Ashley
Blog - Robert Bogue [MVP]
Rob's Notebook
SharePoint Calendar

Categories

Links

Archives

Other Blogs

Thor Projects LLC - Welcome : Blog - Robert Bogue [MVP]
Monday, March 31, 2008

The Monster Server Project - VMWare, iSCSI, and learning

So I’ve been working on a project for quite some time, and I’m finally seeing the light at the end of the tunnel.  Doing work with SharePoint means getting to know virtual machines and, relatively speaking, throwing a lot of hardware at the problem.  I like many other SharePoint consultants have ended up with a high end laptop.  However, that’s scored me the reputation as the guy with the heaviest bag.  Not only do I have to carry a big laptop but I’m also carrying two or three external hard drives at any one time.  That may make my chiropractor happy but it’s not something that I’m real fond of.

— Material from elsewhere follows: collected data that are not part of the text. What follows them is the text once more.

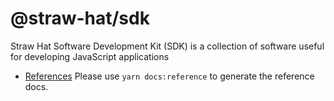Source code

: # @straw-hat/sdk

Straw Hat Software Development Kit (SDK) is a collection of software useful for developing JavaScript applications

- [References](./docs/references/index.html) Please use `yarn docs:reference`
  to generate the reference docs.
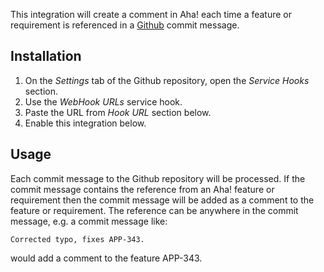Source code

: This integration will create a comment in Aha! each time a feature or 
requirement is referenced in a [Github](http://www.github.com/) commit message.

Installation
------------

1. On the _Settings_ tab of the Github repository, open the _Service Hooks_
  section.
2. Use the _WebHook URLs_ service hook. 
3. Paste the URL from _Hook URL_ section below.
4. Enable this integration below.

Usage
-----

Each commit message to the Github repository will be processed. If the
commit message contains the reference from an Aha! feature or requirement
then the commit message will be added as a comment to the feature or
requirement. The reference can be anywhere in the commit message, e.g. a
commit message like:

    Corrected typo, fixes APP-343.
    
would add a comment to the feature APP-343.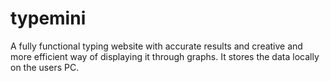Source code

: # typemini
A fully functional typing website with accurate results and creative and more efficient way of displaying it through graphs. It stores the data locally on the users PC.
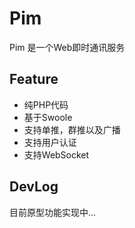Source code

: # Pim

Pim 是一个Web即时通讯服务

## Feature

* 纯PHP代码
* 基于Swoole
* 支持单推，群推以及广播
* 支持用户认证
* 支持WebSocket

## DevLog

目前原型功能实现中...
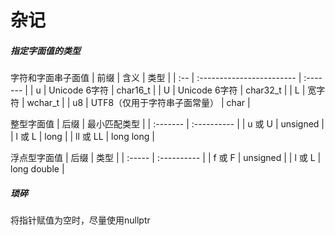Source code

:# 杂记

##### 指定字面值的类型
字符和字面串子面值
| 前缀 | 含义                       | 类型     |
| :-- | :------------------------ | :------- |
| u    | Unicode 6字符              | char16_t |
| U    | Unicode 6字符              | char32_t |
| L    | 宽字符                     | wchar_t  |
| u8   | UTF8（仅用于字符串子面常量） | char     |

整型字面值
| 后缀     | 最小匹配类型 |
| :------- | :---------- |
| u 或 U   | unsigned    |
| l 或 L   | long        |
| ll 或 LL | long long   |

浮点型字面值
| 后缀   | 类型        |
| :----- | :---------- |
| f 或 F | unsigned    |
| l 或 L | long double |

##### 琐碎
将指针赋值为空时，尽量使用nullptr
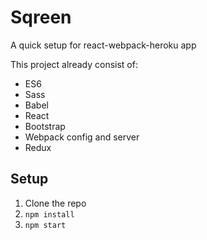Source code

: # Sqreen
A quick setup for react-webpack-heroku app

This project already consist of:
* ES6
* Sass
* Babel
* React
* Bootstrap
* Webpack config and server
* Redux

## Setup
1. Clone the repo
2. `npm install`
3. `npm start`
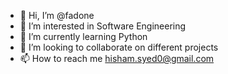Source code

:- 👋 Hi, I’m @fadone
- 👀 I’m interested in Software Engineering
- 🌱 I’m currently learning Python
- 💞️ I’m looking to collaborate on different projects
- 📫 How to reach me hisham.syed0@gmail.com

<!---
fadone/fadone is a ✨ special ✨ repository because its `README.md` (this file) appears on your GitHub profile.
You can click the Preview link to take a look at your changes.
--->
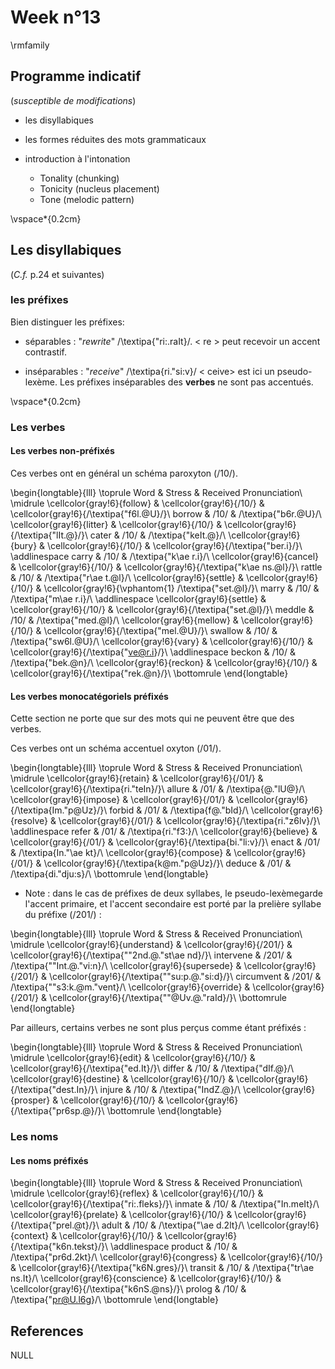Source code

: # Week n°13




\rmfamily


## Programme indicatif

(*susceptible de modifications*)

* les disyllabiques

* les formes réduites des mots grammaticaux

* introduction à l'intonation
  - Tonality (chunking)
  - Tonicity (nucleus placement)
  - Tone (melodic pattern)

\vspace*{0.2cm}

## Les disyllabiques

(*C.f.*   p.24 et suivantes)

 
### les préfixes

Bien distinguer les préfixes:

- séparables : "*rewrite*" /\textipa{"ri:.raIt}/. < re > peut recevoir un accent contrastif.

- inséparables : "*receive*" /\textipa{ri."si:v}/ < ceive> est ici un pseudo-lexème. Les préfixes inséparables des **verbes** ne sont pas accentués.


\vspace*{0.2cm}

### Les verbes
 

#### Les verbes non-préfixés

Ces verbes ont en général un schéma paroxyton (/10/).


\begin{longtable}{lll}
\toprule
Word & Stress & Received Pronunciation\\
\midrule
\cellcolor{gray!6}{follow} & \cellcolor{gray!6}{/10/} & \cellcolor{gray!6}{/\textipa{"f6l.@U}/}\\
borrow & /10/ & /\textipa{"b6r.@U}/\\
\cellcolor{gray!6}{litter} & \cellcolor{gray!6}{/10/} & \cellcolor{gray!6}{/\textipa{"lIt.@}/}\\
cater & /10/ & /\textipa{"keIt.@}/\\
\cellcolor{gray!6}{bury} & \cellcolor{gray!6}{/10/} & \cellcolor{gray!6}{/\textipa{"ber.i}/}\\
\addlinespace
carry & /10/ & /\textipa{"k\ae r.i}/\\
\cellcolor{gray!6}{cancel} & \cellcolor{gray!6}{/10/} & \cellcolor{gray!6}{/\textipa{"k\ae ns.@l}/}\\
rattle & /10/ & /\textipa{"r\ae t.@l}/\\
\cellcolor{gray!6}{settle} & \cellcolor{gray!6}{/10/} & \cellcolor{gray!6}{\vphantom{1} /\textipa{"set.@l}/}\\
marry & /10/ & /\textipa{"m\ae r.i}/\\
\addlinespace
\cellcolor{gray!6}{settle} & \cellcolor{gray!6}{/10/} & \cellcolor{gray!6}{/\textipa{"set.@l}/}\\
meddle & /10/ & /\textipa{"med.@l}/\\
\cellcolor{gray!6}{mellow} & \cellcolor{gray!6}{/10/} & \cellcolor{gray!6}{/\textipa{"mel.@U}/}\\
swallow & /10/ & /\textipa{"sw6l.@U}/\\
\cellcolor{gray!6}{vary} & \cellcolor{gray!6}{/10/} & \cellcolor{gray!6}{/\textipa{"ve@r.i}/}\\
\addlinespace
beckon & /10/ & /\textipa{"bek.@n}/\\
\cellcolor{gray!6}{reckon} & \cellcolor{gray!6}{/10/} & \cellcolor{gray!6}{/\textipa{"rek.@n}/}\\
\bottomrule
\end{longtable}

#### Les verbes monocatégoriels préfixés

Cette section ne porte que sur des mots qui ne peuvent être que des verbes.

Ces verbes ont un schéma accentuel oxyton (/01/).


\begin{longtable}{lll}
\toprule
Word & Stress & Received Pronunciation\\
\midrule
\cellcolor{gray!6}{retain} & \cellcolor{gray!6}{/01/} & \cellcolor{gray!6}{/\textipa{ri."teIn}/}\\
allure & /01/ & /\textipa{@."lU@}/\\
\cellcolor{gray!6}{impose} & \cellcolor{gray!6}{/01/} & \cellcolor{gray!6}{/\textipa{Im."p@Uz}/}\\
forbid & /01/ & /\textipa{f@."bId}/\\
\cellcolor{gray!6}{resolve} & \cellcolor{gray!6}{/01/} & \cellcolor{gray!6}{/\textipa{ri."z6lv}/}\\
\addlinespace
refer & /01/ & /\textipa{ri."f3:}/\\
\cellcolor{gray!6}{believe} & \cellcolor{gray!6}{/01/} & \cellcolor{gray!6}{/\textipa{bi."li:v}/}\\
enact & /01/ & /\textipa{In."\ae kt}/\\
\cellcolor{gray!6}{compose} & \cellcolor{gray!6}{/01/} & \cellcolor{gray!6}{/\textipa{k@m."p@Uz}/}\\
deduce & /01/ & /\textipa{di."dju:s}/\\
\bottomrule
\end{longtable}

* Note : dans le cas de préfixes de deux syllabes, le pseudo-lexèmegarde l'accent primaire, et l'accent secondaire est porté par la prelière syllabe du préfixe (/201/) :


\begin{longtable}{lll}
\toprule
Word & Stress & Received Pronunciation\\
\midrule
\cellcolor{gray!6}{understand} & \cellcolor{gray!6}{/201/} & \cellcolor{gray!6}{/\textipa{""2nd.@."st\ae nd}/}\\
intervene & /201/ & /\textipa{""Int.@."vi:n}/\\
\cellcolor{gray!6}{supersede} & \cellcolor{gray!6}{/201/} & \cellcolor{gray!6}{/\textipa{""su:p.@."si:d}/}\\
circumvent & /201/ & /\textipa{""s3:k.@m."vent}/\\
\cellcolor{gray!6}{override} & \cellcolor{gray!6}{/201/} & \cellcolor{gray!6}{/\textipa{""@Uv.@."raId}/}\\
\bottomrule
\end{longtable}

Par ailleurs, certains verbes ne sont plus perçus comme étant préfixés :


\begin{longtable}{lll}
\toprule
Word & Stress & Received Pronunciation\\
\midrule
\cellcolor{gray!6}{edit} & \cellcolor{gray!6}{/10/} & \cellcolor{gray!6}{/\textipa{"ed.It}/}\\
differ & /10/ & /\textipa{"dIf.@}/\\
\cellcolor{gray!6}{destine} & \cellcolor{gray!6}{/10/} & \cellcolor{gray!6}{/\textipa{"dest.In}/}\\
injure & /10/ & /\textipa{"IndZ.@}/\\
\cellcolor{gray!6}{prosper} & \cellcolor{gray!6}{/10/} & \cellcolor{gray!6}{/\textipa{"pr6sp.@}/}\\
\bottomrule
\end{longtable}
### Les noms

#### Les noms préfixés


\begin{longtable}{lll}
\toprule
Word & Stress & Received Pronunciation\\
\midrule
\cellcolor{gray!6}{reflex} & \cellcolor{gray!6}{/10/} & \cellcolor{gray!6}{/\textipa{"ri:.fleks}/}\\
inmate & /10/ & /\textipa{"In.meIt}/\\
\cellcolor{gray!6}{prelate} & \cellcolor{gray!6}{/10/} & \cellcolor{gray!6}{/\textipa{"prel.@t}/}\\
adult & /10/ & /\textipa{"\ae d.2lt}/\\
\cellcolor{gray!6}{context} & \cellcolor{gray!6}{/10/} & \cellcolor{gray!6}{/\textipa{"k6n.tekst}/}\\
\addlinespace
product & /10/ & /\textipa{"pr6d.2kt}/\\
\cellcolor{gray!6}{congress} & \cellcolor{gray!6}{/10/} & \cellcolor{gray!6}{/\textipa{"k6N.gres}/}\\
transit & /10/ & /\textipa{"tr\ae ns.It}/\\
\cellcolor{gray!6}{conscience} & \cellcolor{gray!6}{/10/} & \cellcolor{gray!6}{/\textipa{"k6nS.@ns}/}\\
prolog & /10/ & /\textipa{"pr@U.l6g}/\\
\bottomrule
\end{longtable}

## References




NULL


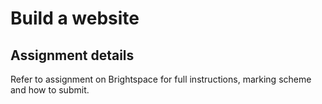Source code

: # Build a website

## Assignment details

Refer to assignment on Brightspace for full instructions, marking scheme and how to submit.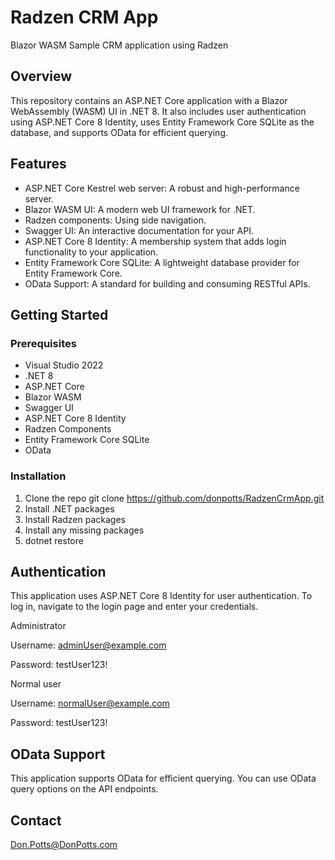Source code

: # Radzen CRM App
Blazor WASM Sample CRM application using Radzen

## Overview

This repository contains an ASP.NET Core application with a Blazor WebAssembly (WASM) UI in .NET 8. It also includes user authentication using ASP.NET Core 8 Identity, uses Entity Framework Core SQLite as the database, and supports OData for efficient querying.

## Features

- ASP.NET Core Kestrel web server: A robust and high-performance server.
- Blazor WASM UI: A modern web UI framework for .NET.
- Radzen components: Using side navigation.
- Swagger UI: An interactive documentation for your API.
- ASP.NET Core 8 Identity: A membership system that adds login functionality to your application.
- Entity Framework Core SQLite: A lightweight database provider for Entity Framework Core.
- OData Support: A standard for building and consuming RESTful APIs.

## Getting Started

### Prerequisites

- Visual Studio 2022
- .NET 8
- ASP.NET Core
- Blazor WASM
- Swagger UI
- ASP.NET Core 8 Identity
- Radzen Components
- Entity Framework Core SQLite
- OData

### Installation

1. Clone the repo
  git clone https://github.com/donpotts/RadzenCrmApp.git
2. Install .NET packages
3. Install Radzen packages
4. Install any missing packages
5. dotnet restore
   
## Authentication

This application uses ASP.NET Core 8 Identity for user authentication. To log in, navigate to the login page and enter your credentials.

Administrator

Username:  adminUser@example.com

Password:  testUser123!

Normal user

Username:  normalUser@example.com

Password:  testUser123!

## OData Support

This application supports OData for efficient querying. You can use OData query options on the API endpoints.

## Contact

Don.Potts@DonPotts.com
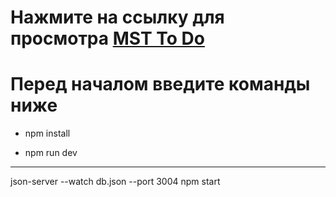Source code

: # Нажмите на ссылку для просмотра [MST To Do](https://msft-to-do-id1.web.app/)


# Перед началом введите команды ниже

- npm install

- npm run dev

---

json-server --watch db.json --port 3004
npm start

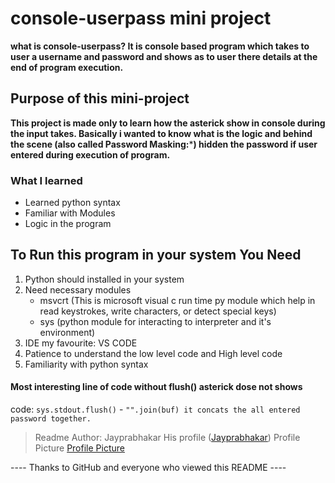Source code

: # console-userpass mini project
**what is console-userpass?
It is console based program which takes to user a username and password and shows as to user there details at the end of program execution.**

## Purpose of this mini-project
**This project is made only to learn how the asterick show in console during the input takes. Basically i wanted to know what is the logic and behind the scene (also called Password Masking:*****) hidden the password if user entered during execution of program.**

### What I learned 
- Learned python syntax
- Familiar with Modules
- Logic in the program

## To Run this program in your system You Need
1. Python should installed in your system
2. Need necessary modules
   - msvcrt (This is microsoft visual c run time py module which help in read keystrokes, write characters, or detect special keys)
   - sys (python module for interacting to interpreter and it's environment)
3. IDE my favourite: VS CODE
4. Patience to understand the low level code and High level code
5. Familiarity with python syntax

#### Most interesting line of code without flush() asterick dose not shows
code: `sys.stdout.flush()`
    - `"".join(buf) it concats the all entered password together.`

> Readme Author: Jayprabhakar His profile
([Jayprabhakar](https://github.com/Jayprbhakar))
> Profile Picture
[Profile Picture](https://avatars.githubusercontent.com/u/98215030?v=4)

---- Thanks to GitHub and everyone who viewed this README ----

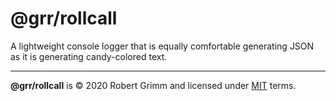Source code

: # @grr/rollcall

A lightweight console logger that is equally comfortable generating JSON as it
is generating candy-colored text.

---

__@grr/rollcall__ is © 2020 Robert Grimm and licensed under [MIT](LICENSE)
terms.
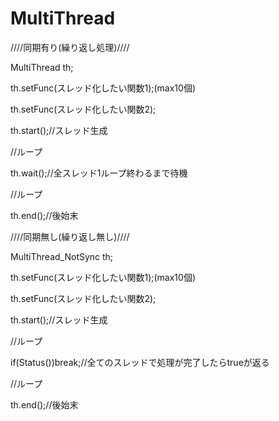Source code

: # MultiThread

////同期有り(繰り返し処理)////

MultiThread th;

th.setFunc(スレッド化したい関数1);(max10個)

th.setFunc(スレッド化したい関数2);

th.start();//スレッド生成

//ループ

th.wait();//全スレッド1ループ終わるまで待機

//ループ

th.end();//後始末


////同期無し(繰り返し無し)////

MultiThread_NotSync th;

th.setFunc(スレッド化したい関数1);(max10個)

th.setFunc(スレッド化したい関数2);

th.start();//スレッド生成

//ループ

if(Status())break;//全てのスレッドで処理が完了したらtrueが返る

//ループ

th.end();//後始末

So my idea is that I’d get a big virtual server up and running and I’d just connect to the images running on that server – instead of trying to run them locally.  The idea sounds good, particularly when I’m in my office with reliable high speed connectivity.  However, there’s some question to how this will work at clients and on the road.  I’ll let everyone know how that goes when I get there.  It is, however, the impetus for this project.

I had purchased a server to do a conversion project.  The short story is I needed a server with fast disks and a fast processor to handle some conversion work.  Yes, the project was big enough to just bundle in the cost of the hardware.  I ended up with a Dell 1950 1U server with a Quad Core 2.66 Ghz and 4GB of RAM.  I also configured it with 4x 146GB SAS 10K drives.  I didn’t need that much space and I was concerned about speed of the drive arms.  While I was at it I added a Dell Remote Access card so I could get to the server even if something bad happened.  The server is better than my core network infrastructure by a wide margin – it’s the first truly server class machine I have.

The conversion project came to an end and I was left with a server that by all accounts could make a good virtual host.  However, there wasn’t enough RAM to run multiple machines (to do things like test farm configurations for SharePoint).  So I went to buy RAM for the machine.  I thought it would hold 16GB of RAM and was prepared to make that purchase.  However, I realized upon further review that it would take 32GB of RAM.  So I maxed it out.  My wife will tell you this is a standard response from me.  I rarely go halfway.(I think if she understood she’d be confused by the fact that it only has one quad core processor in it.)

I had configured the disks on the machine in a RAID 1+0 for performance … I wanted to keep that because in addition to my development machines I wanted to be able to run my web site off of the machine.  When I started to look at the RAM to disk ratio I could tell it’s out of whack.  By this time I had decided to use VMWare Infrastructure (ESX) to host my virtual machines.  My friends at Bluelock had already convinced me that the performance was in some cases better than on physical hardware.  (Watch Windows boot and you still won’t believe how fast it is.)  So that meant I had to figure out storage options that would work with VMWare.

Well, VMWare doesn’t support USB drives, and their support for storage controllers is VERY limited.  Basically, I couldn’t find a direct attach solution for SATA drives that was supported.  Why SATA drives?  Well, because they’re cheap for large capacities.  Since I had fast storage, I needed some Tier 2 slow storage.  Honestly, there’s not much you can do to beat $250 for a 1TB drive.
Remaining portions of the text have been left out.